Predict if I will find a movie worthwhile to watch. Depending on how the data is split, the f1-score goes from 0.6 to 0.9.

Intuitively, I check if the IMDB score to guess if I would like the movie, but it does not always work. Can data analysis work?

I used Spark to learn the framework. Otherwise, I would use Pandas or Tableau. I used Excel for initial data exploration.

I downloaded my 120 IMDB ratings as CSV. Filtering out series and also movies without meta score, I still had 103 movies. 79 of them I consider good ones.

Training a small decision tree already gave good estimations.
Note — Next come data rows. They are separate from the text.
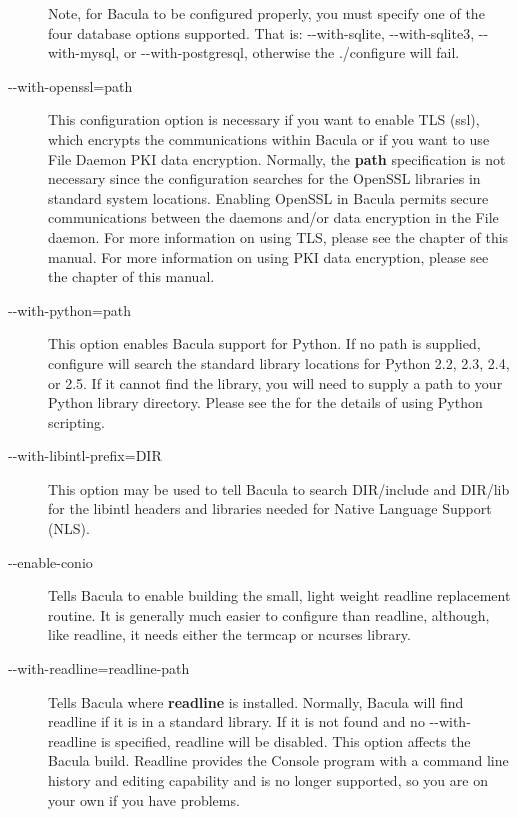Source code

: \begin{description}
   Note, for Bacula to be configured properly, you must specify one
   of the four database options supported.  That is:
   {-}{-}with-sqlite, {-}{-}with-sqlite3, {-}{-}with-mysql, or
   {-}{-}with-postgresql, otherwise the ./configure will fail.

\item [ {-}{-}with-openssl=\lt{}path\gt{}]
   This configuration option is necessary if you want to enable TLS (ssl),
   which encrypts the communications within       
   Bacula or if you want to use File Daemon PKI data encryption.
   Normally, the {\bf path} specification is not necessary since
   the configuration searches for the OpenSSL libraries in standard system
   locations. Enabling OpenSSL in Bacula permits secure communications
   between the daemons and/or data encryption in the File daemon.
   For more information on using TLS, please see the
    chapter
   of this manual.
   For more information on using PKI data encryption, please see the
   chapter of this manual.

\item [ {-}{-}with-python=\lt{}path\gt{}]
   This option enables Bacula support for Python.  If no path is supplied,
   configure will search the standard library locations for Python 2.2,
   2.3, 2.4, or 2.5.  If it cannot find the library, you will need to
   supply a path to your Python library directory.  Please see the
    for the details of using Python
   scripting.

\item [ {-}{-}with-libintl-prefix=\lt{}DIR\gt{}]
   This option may be used to tell Bacula to search DIR/include and
   DIR/lib for the libintl headers and libraries needed for Native
   Language Support (NLS).

\item [ {-}{-}enable-conio]
   Tells Bacula to enable building the small, light weight readline
   replacement routine.  It is generally much easier to configure than
   readline, although, like readline, it needs either the termcap or
   ncurses library.

\item [ {-}{-}with-readline=\lt{}readline-path\gt{}]
   Tells Bacula where {\bf readline} is installed.  Normally, Bacula will
   find readline if it is in a standard library.  If it is not found and no
   {-}{-}with-readline is specified, readline will be disabled.  This
   option affects the Bacula build.  Readline provides the Console program
   with a command line history and editing capability and is no longer
   supported, so you are on your own if you have problems.


\end{description}
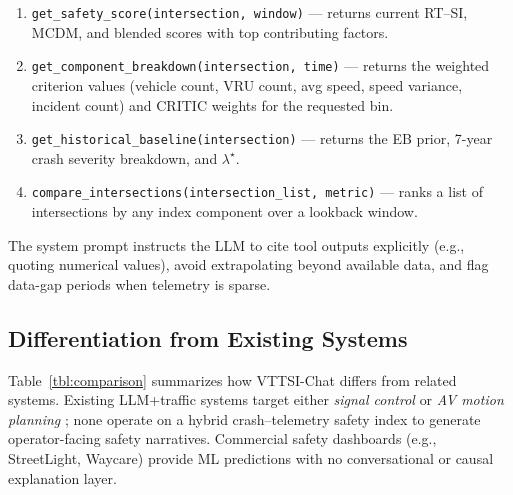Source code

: \documentclass[conference]{IEEEtran}
\begin{document}
\begin{enumerate}
    \item \texttt{get\_safety\_score(intersection, window)} ---
          returns current RT--SI, MCDM, and blended scores with top contributing factors.
    \item \texttt{get\_component\_breakdown(intersection, time)} ---
          returns the weighted criterion values (vehicle count, VRU count, avg speed,
          speed variance, incident count) and CRITIC weights for the requested bin.
    \item \texttt{get\_historical\_baseline(intersection)} ---
          returns the EB prior, 7-year crash severity breakdown, and $\lambda^\star$.
    \item \texttt{compare\_intersections(intersection\_list, metric)} ---
          ranks a list of intersections by any index component over a lookback window.
\end{enumerate}

The system prompt instructs the LLM to cite tool outputs explicitly (e.g., quoting
numerical values), avoid extrapolating beyond available data, and flag data-gap periods
when telemetry is sparse.

\subsection{Differentiation from Existing Systems}

Table~\ref{tbl:comparison} summarizes how VTTSI-Chat differs from related systems.
Existing LLM+traffic systems target either \emph{signal control}
\cite{llmlight2024,trafficgpt2023} or \emph{AV motion planning}
\cite{gptdriver2023,drivevlm2024}; none operate on a hybrid crash--telemetry safety
index to generate operator-facing safety narratives.
Commercial safety dashboards (e.g., StreetLight, Waycare) provide ML predictions with no
conversational or causal explanation layer.
\end{document}
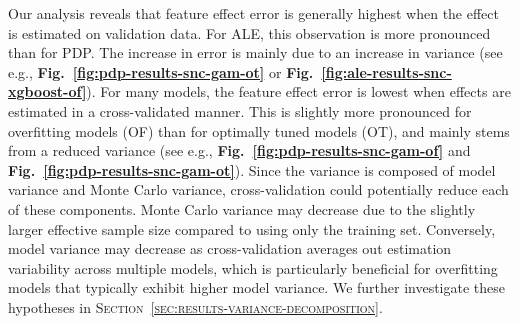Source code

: \documentclass[runningheads]{llncs}
\begin{document}
Our analysis reveals that feature effect error is generally highest when the effect
is estimated on validation data. For ALE, this
observation is more pronounced than for PDP. The increase in error is mainly  %
due to an increase in variance (see e.g.,
\textbf{Fig.\@~\ref{fig:pdp-results-snc-gam-ot}} or
\textbf{Fig.\@~\ref{fig:ale-results-snc-xgboost-of}}). For many models, the
feature effect error is lowest when effects are estimated in a cross-validated manner. This
is slightly more pronounced for overfitting models (OF) than for optimally
tuned models (OT), and mainly stems from a reduced variance (see e.g.,
\textbf{Fig.\@~\ref{fig:pdp-results-snc-gam-of}} and
\textbf{Fig.\@~\ref{fig:pdp-results-snc-gam-ot}}). Since the variance is composed
of model variance and Monte Carlo variance, cross-validation could potentially
reduce each of these components. Monte Carlo variance may decrease due to
the slightly larger effective sample size compared to using only the training set.
Conversely, model variance
may decrease as cross-validation averages out estimation variability across multiple
models, which is particularly beneficial for overfitting models that typically exhibit
higher model variance. We further investigate these hypotheses in
\textsc{Section~\ref{sec:results-variance-decomposition}}.
\end{document}
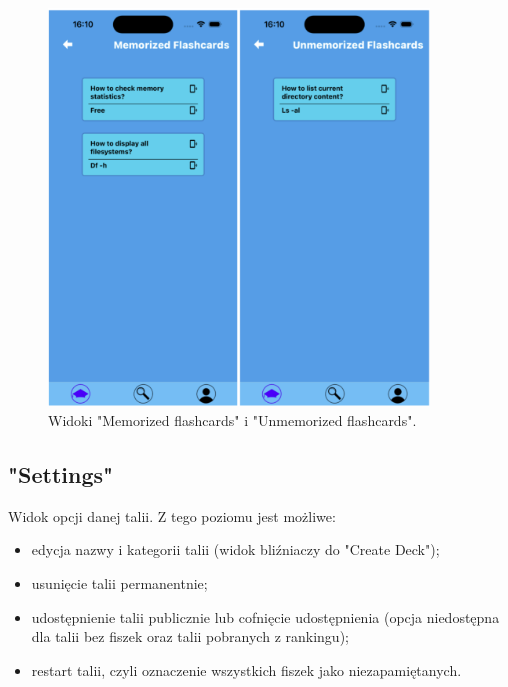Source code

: \begin{figure}[H]
    \centering
    \includegraphics[width=0.9\textwidth]{chapters/chapter_10/images_mobile/mobile_memorized}
    \caption{Widoki "Memorized flashcards" i "Unmemorized flashcards".}
    \label{img:mobile_memorized}
\end{figure}

\subsection{"Settings"}
Widok opcji danej talii. Z tego poziomu jest możliwe:
\begin{itemize}
    \item edycja nazwy i kategorii talii (widok bliźniaczy do "Create Deck");
    \item usunięcie talii permanentnie;
    \item udostępnienie talii publicznie lub cofnięcie udostępnienia (opcja niedostępna dla talii bez fiszek oraz talii pobranych z rankingu);
    \item restart talii, czyli oznaczenie wszystkich fiszek jako niezapamiętanych.
\end{itemize}


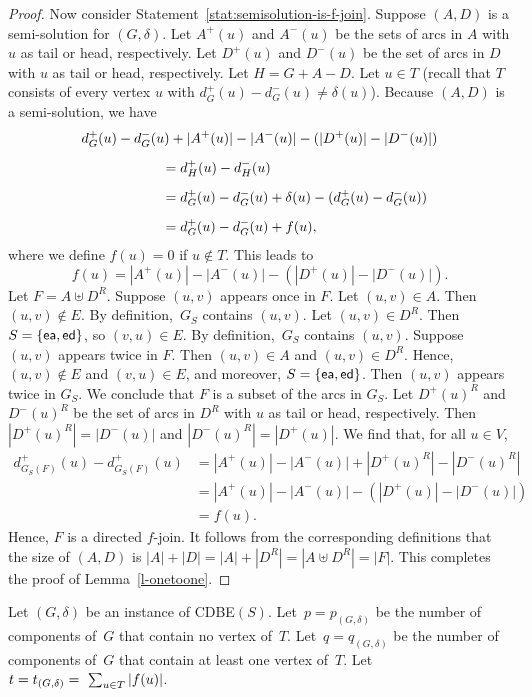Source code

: \documentclass[11pt]{llncs}
\newcommand{\ed}{{\sf ed}}
\newcommand{\ea}{{\sf ea}}
\newcommand{\cdbe}{{\sc CDBE}}
\begin{document}
\begin{proof}
\medskip
\noindent
Now consider Statement~\ref{stat:semisolution-is-f-join}. Suppose $(A,D)$ is a semi-solution for $(G,\delta)$.  Let
$A^+(u)$ and $A^-(u)$ be the sets of arcs in $A$ with $u$ as tail or head,
respectively.  Let $D^+(u)$ and $D^-(u)$ be the set of arcs in $D$ with $u$ as
tail or head, respectively.  Let $H=G+A-D$. Let $u\in T$ (recall that $T$
consists of every vertex $u$ with $d^+_G(u)-d^-_G(u)\neq \delta(u)$).  Because
$(A,D)$ is a semi-solution, we have
\begin{gather*}
d^+_G(u)-d^-_G(u)+|A^+(u)|-|A^-(u)| - (|D^+(u)|-|D^-(u)|)\\[5pt]
\begin{align*}
\hspace*{5em}&= d^+_H(u)-d^-_H(u)\\[5pt]
&= d^+_G(u)-d^-_G(u)+\delta(u)-(d^+_G(u)-d^-_G(u))\\[5pt]
&= d^+_G(u)-d^-_G(u)+f(u),
\end{align*}
\end{gather*}
where we define $f(u)=0$ if $u\notin T$.  This leads to
\[f(u)=|A^+(u)|-|A^-(u)|-(|D^+(u)|-|D^-(u)|).\] Let $F=A\uplus D^R$.  Suppose
$(u,v)$ appears once in $F$.  Let $(u,v)\in A$. Then $(u,v)\notin E$. By
definition,~$G_S$ contains $(u,v)$.  Let $(u,v)\in D^R$. Then $S=\{\ea,\ed\}$, so $(v,u)\in E$. By
definition,~$G_S$ contains $(u,v)$. Suppose $(u,v)$ appears twice in $F$.
Then $(u,v)\in A$ and $(u,v)\in D^R$. Hence, $(u,v)\notin E$ and $(v,u)\in E$,
and moreover, $S=\{\ea,\ed\}$.  Then $(u,v)$ appears twice in $G_S$.  We
conclude that $F$ is a subset of the arcs in $G_S$.  Let $D^+(u)^R$ and
$D^-(u)^R$ be the set of arcs in $D^R$ with $u$ as tail or head, respectively.
Then $|D^+(u)^R|=|D^-(u)|$ and $|D^-(u)^R|=|D^+(u)|$. We find that, for all
$u\in V$,
\begin{align*}
d^+_{G_S(F)}(u)-d^+_{G_S(F)}(u) &= |A^+(u)|-|A^-(u)|+|D^+(u)^R|-|D^-(u)^R|\\[5pt]
&= |A^+(u)|-|A^-(u)|-(|D^+(u)|-|D^-(u)|)\\[5pt]
&= f(u).
\end{align*}
Hence, $F$ is a directed $f$-join.  It follows from the corresponding
definitions that the size of $(A,D)$ is $|A|+|D|=|A|+|D^R|=|A\uplus D^R|=|F|$.
This completes the proof of Lemma~\ref{l-onetoone}.
\end{proof} 

 
Let $(G,\delta)$ be an instance of \cdbe$(S)$.  Let~$p=p_{(G,\delta)}$ be the
number of components of~$G$ that contain no vertex of~$T$.
Let~$q=q_{(G,\delta)}$ be the number of components of~$G$ that contain at least
one vertex of~$T$.
Let $t=\nobreak t_{(G,\delta)}=~\sum_{u\in T}|f(u)|$.
\end{document}
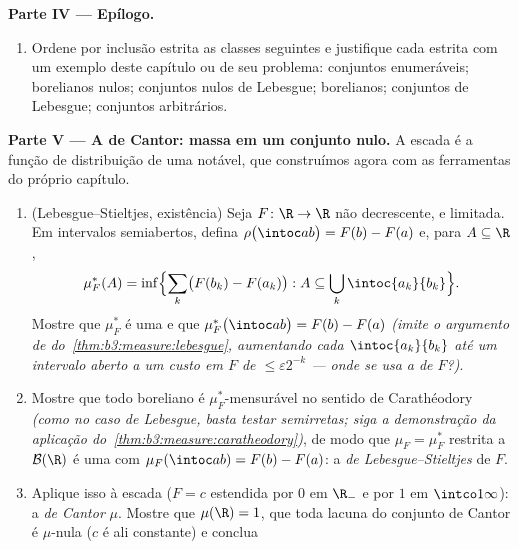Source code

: \begin{problem}
\medskip
\noindent\textbf{Parte IV --- Epílogo.}
\begin{enumerate}[resume]
  \item Ordene por inclusão estrita as classes seguintes e justifique
        cada estrita com um exemplo deste capítulo ou de seu problema:
        conjuntos enumeráveis; borelianos nulos; conjuntos nulos de
        Lebesgue; borelianos; conjuntos de Lebesgue; conjuntos
        arbitrários.
\end{enumerate}

\medskip
\noindent\textbf{Parte V --- A  de Cantor: massa em um conjunto
nulo.} A escada é a função de distribuição de uma  notável, que
construímos agora com as ferramentas do próprio capítulo.
\begin{enumerate}[resume]
  \item (Lebesgue--Stieltjes, existência) Seja $F\colon\R\to\R$ não decrescente,
         e limitada. Em intervalos semiabertos, defina $\rho\bigl(\intoc ab\bigr) = F(b) -
        F(a)$ e,
        para $A \subseteq \R$,
        \[
        \mu_F^*(A) = \inf\Bigl\{\sum_k\bigl(F(b_k) -
        F(a_k)\bigr) : A \subseteq
        \bigcup_k\intoc{a_k}{b_k}\Bigr\} .
        \]
        Mostre que $\mu_F^*$ é uma  e que $\mu_F^*\bigl(\intoc ab\bigr) = F(b) - F(a)$ \emph{(imite
        o argumento de  do~\cref{thm:b3:measure:lebesgue}, aumentando cada
        $\intoc{a_k}{b_k}$ até um intervalo aberto a um custo em $F$ de $\leq \varepsilon2^{-k}$ ---
        onde se usa a  de $F$?)}.
  \item Mostre que todo boreliano é $\mu_F^*$-mensurável no sentido de
        Carathéodory \emph{(como no caso de Lebesgue, basta testar
        semirretas; siga a demonstração da aplicação
        do~\cref{thm:b3:measure:caratheodory})}, de modo que $\mu_F = \mu_F^*$ restrita a $\mathcal B(\R)$ é uma
         com $\mu_F(\intoc ab) = F(b) - F(a)$: a \emph{ de Lebesgue--Stieltjes} de
        $F$.
  \item Aplique isso à escada ($F = c$ estendida por $0$ em
        $\R_-$ e por $1$ em $\intco1\infty$): a \emph{ de Cantor}
        $\mu$. Mostre que $\mu(\R) = 1$, que toda lacuna do conjunto de
        Cantor é $\mu$-nula ($c$ é ali constante) e conclua

\end{enumerate}
\end{problem}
A typical tree looks like this:

If (feature 0 <= 7.75)
 If (feature 1 <= 129.5)
  Predict: 1.0
 Else (feature 1 > 129.5)
  Predict: 0.0
Else (feature 0 > 7.75)
 If (feature 3 <= 61.5)
  Predict: 0.0
 Else (feature 3 > 61.5)
  Predict: 1.0

Feature 0 is the IMDB score, feature 1 is the movie length and feature 3 is the metacritic score.

Many of the trained decision trees took the IMDB score as the most important parameter. Even a small decision tree overfits on the data. I got better results when training only using the IMDB score without the other categories. Shown in the following image:

Further steps

While the estimation works, the machine learning approach does not help much. Maybe estimator could be made by first doing an unsupervised clustering of the movies, users, and their rating. The current user could then be found mapped in this cluster and so a more personalized rating could be guessed.

For now, I'll keep using that score to guess if the movie is worthwhile to watch! 🎉

Disclaimers:

  • IMDB score is probably inaccurate on movies that just came out.
  • Do not use this project, it was just to learn the framework!